- _Task prompt_
Copy out each line below in which the string "DELETE" appears.

- _Information shown_
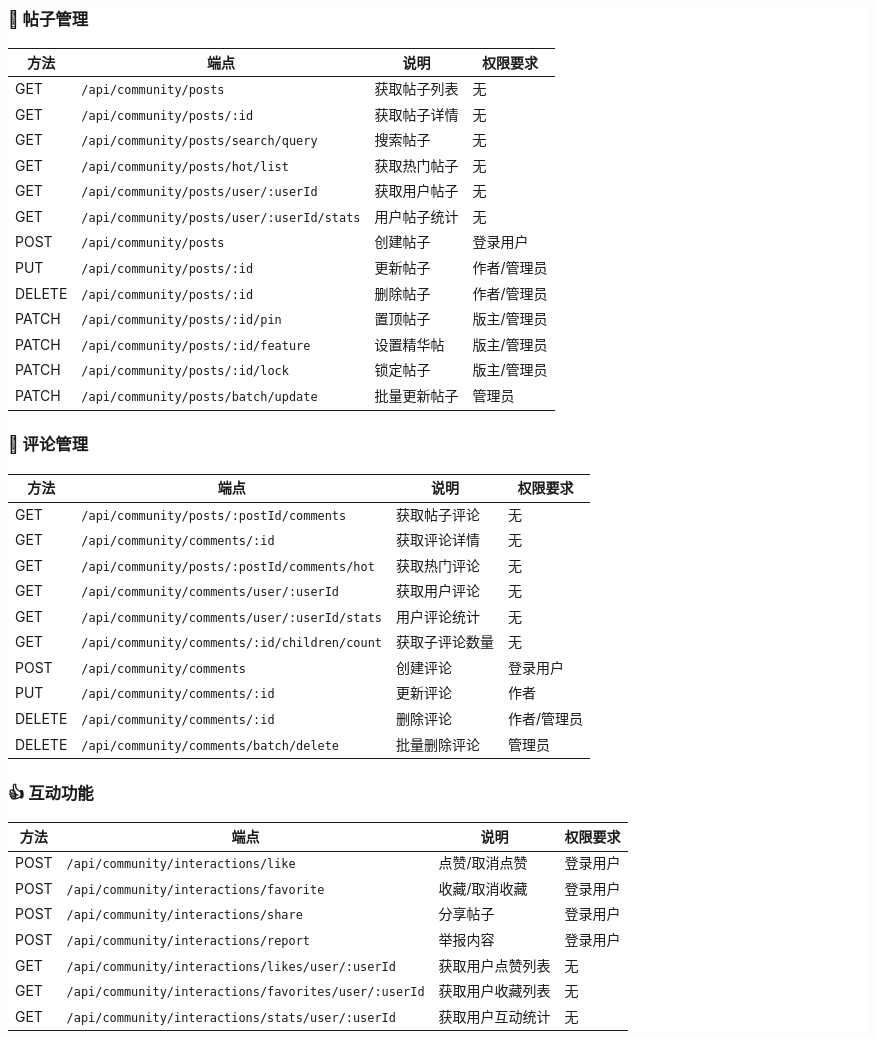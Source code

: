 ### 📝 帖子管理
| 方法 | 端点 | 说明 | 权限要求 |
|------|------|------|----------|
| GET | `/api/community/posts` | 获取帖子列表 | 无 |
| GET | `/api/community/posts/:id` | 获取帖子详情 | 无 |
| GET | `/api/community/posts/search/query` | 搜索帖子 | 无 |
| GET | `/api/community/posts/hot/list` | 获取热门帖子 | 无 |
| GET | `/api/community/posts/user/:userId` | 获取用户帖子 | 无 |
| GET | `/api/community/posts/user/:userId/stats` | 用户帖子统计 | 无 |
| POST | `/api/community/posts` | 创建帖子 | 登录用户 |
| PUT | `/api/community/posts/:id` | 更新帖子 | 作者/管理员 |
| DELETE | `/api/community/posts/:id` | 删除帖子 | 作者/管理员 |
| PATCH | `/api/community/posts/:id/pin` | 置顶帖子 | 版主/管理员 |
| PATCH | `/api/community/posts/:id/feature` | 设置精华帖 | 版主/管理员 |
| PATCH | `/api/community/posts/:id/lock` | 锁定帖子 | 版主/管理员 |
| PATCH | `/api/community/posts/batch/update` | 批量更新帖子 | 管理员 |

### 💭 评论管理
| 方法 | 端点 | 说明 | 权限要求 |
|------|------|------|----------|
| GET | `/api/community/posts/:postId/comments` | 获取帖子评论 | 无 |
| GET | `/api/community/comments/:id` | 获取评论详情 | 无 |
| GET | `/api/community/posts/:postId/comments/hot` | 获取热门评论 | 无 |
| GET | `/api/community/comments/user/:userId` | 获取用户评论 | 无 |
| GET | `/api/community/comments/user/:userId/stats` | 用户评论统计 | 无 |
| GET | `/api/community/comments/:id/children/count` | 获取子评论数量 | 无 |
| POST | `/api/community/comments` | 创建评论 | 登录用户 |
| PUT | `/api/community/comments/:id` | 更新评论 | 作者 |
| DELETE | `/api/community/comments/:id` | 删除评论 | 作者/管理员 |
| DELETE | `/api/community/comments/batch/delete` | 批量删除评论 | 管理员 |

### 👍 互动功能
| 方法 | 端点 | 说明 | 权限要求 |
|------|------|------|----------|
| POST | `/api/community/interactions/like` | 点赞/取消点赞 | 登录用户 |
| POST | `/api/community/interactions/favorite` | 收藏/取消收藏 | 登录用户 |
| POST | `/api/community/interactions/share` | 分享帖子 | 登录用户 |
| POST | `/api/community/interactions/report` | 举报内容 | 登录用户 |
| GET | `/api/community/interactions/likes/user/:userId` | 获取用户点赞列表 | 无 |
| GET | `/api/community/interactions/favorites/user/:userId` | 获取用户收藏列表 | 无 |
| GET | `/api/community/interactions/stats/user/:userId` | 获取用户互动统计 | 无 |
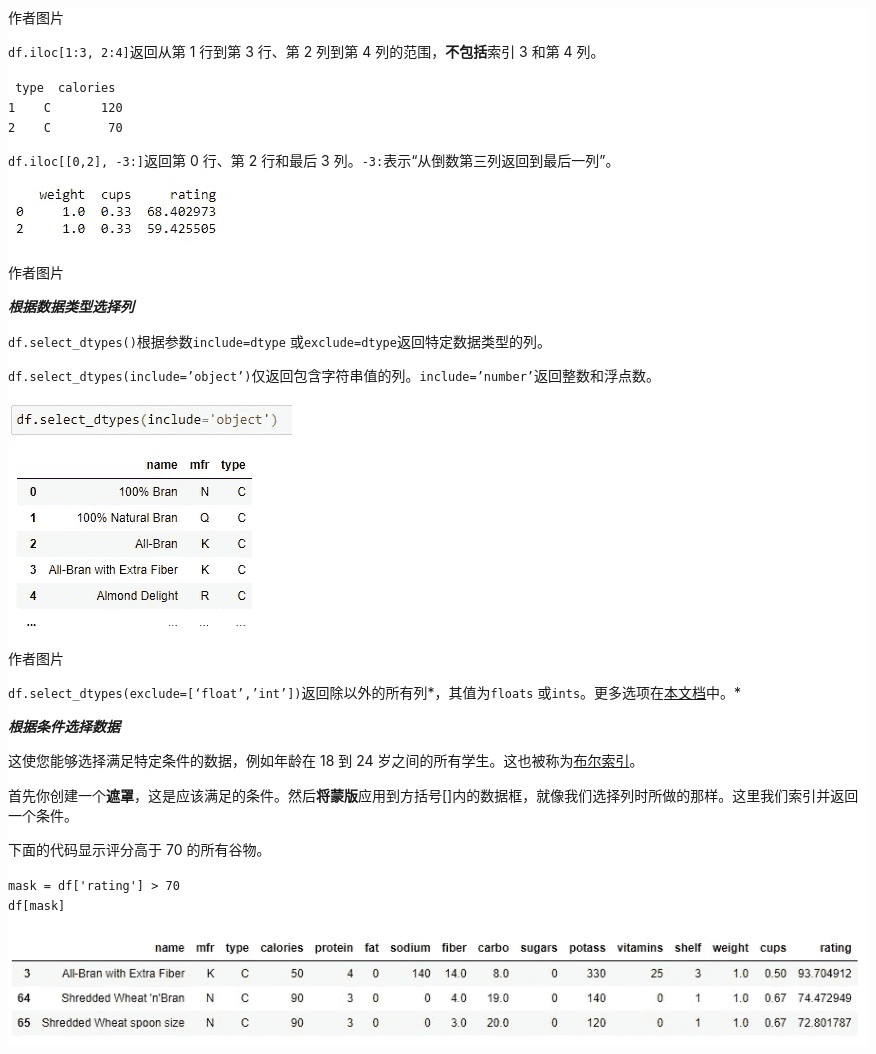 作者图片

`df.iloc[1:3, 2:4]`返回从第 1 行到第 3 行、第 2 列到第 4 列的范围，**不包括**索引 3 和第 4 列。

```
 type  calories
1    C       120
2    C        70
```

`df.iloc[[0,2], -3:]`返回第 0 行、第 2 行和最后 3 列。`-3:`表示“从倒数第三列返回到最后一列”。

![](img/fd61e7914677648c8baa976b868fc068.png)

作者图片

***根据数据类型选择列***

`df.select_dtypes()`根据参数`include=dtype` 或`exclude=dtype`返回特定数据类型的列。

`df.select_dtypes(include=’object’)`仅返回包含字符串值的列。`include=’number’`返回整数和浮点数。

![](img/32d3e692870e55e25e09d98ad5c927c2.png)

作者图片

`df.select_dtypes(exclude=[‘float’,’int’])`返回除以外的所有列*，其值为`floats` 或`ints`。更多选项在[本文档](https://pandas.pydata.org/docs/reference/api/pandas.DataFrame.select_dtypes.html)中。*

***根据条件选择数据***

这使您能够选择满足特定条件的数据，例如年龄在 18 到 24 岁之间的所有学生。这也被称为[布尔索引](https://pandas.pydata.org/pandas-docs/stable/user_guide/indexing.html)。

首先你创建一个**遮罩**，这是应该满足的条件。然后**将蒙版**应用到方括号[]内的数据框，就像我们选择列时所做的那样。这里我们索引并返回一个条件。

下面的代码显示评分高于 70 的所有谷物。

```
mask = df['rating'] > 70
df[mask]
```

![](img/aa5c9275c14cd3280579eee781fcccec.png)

- _Worked solution_
| DELETE | `/api/community/posts/:id` | 删除帖子 | 作者/管理员 |
| DELETE | `/api/community/comments/:id` | 删除评论 | 作者/管理员 |
| DELETE | `/api/community/comments/batch/delete` | 批量删除评论 | 管理员 |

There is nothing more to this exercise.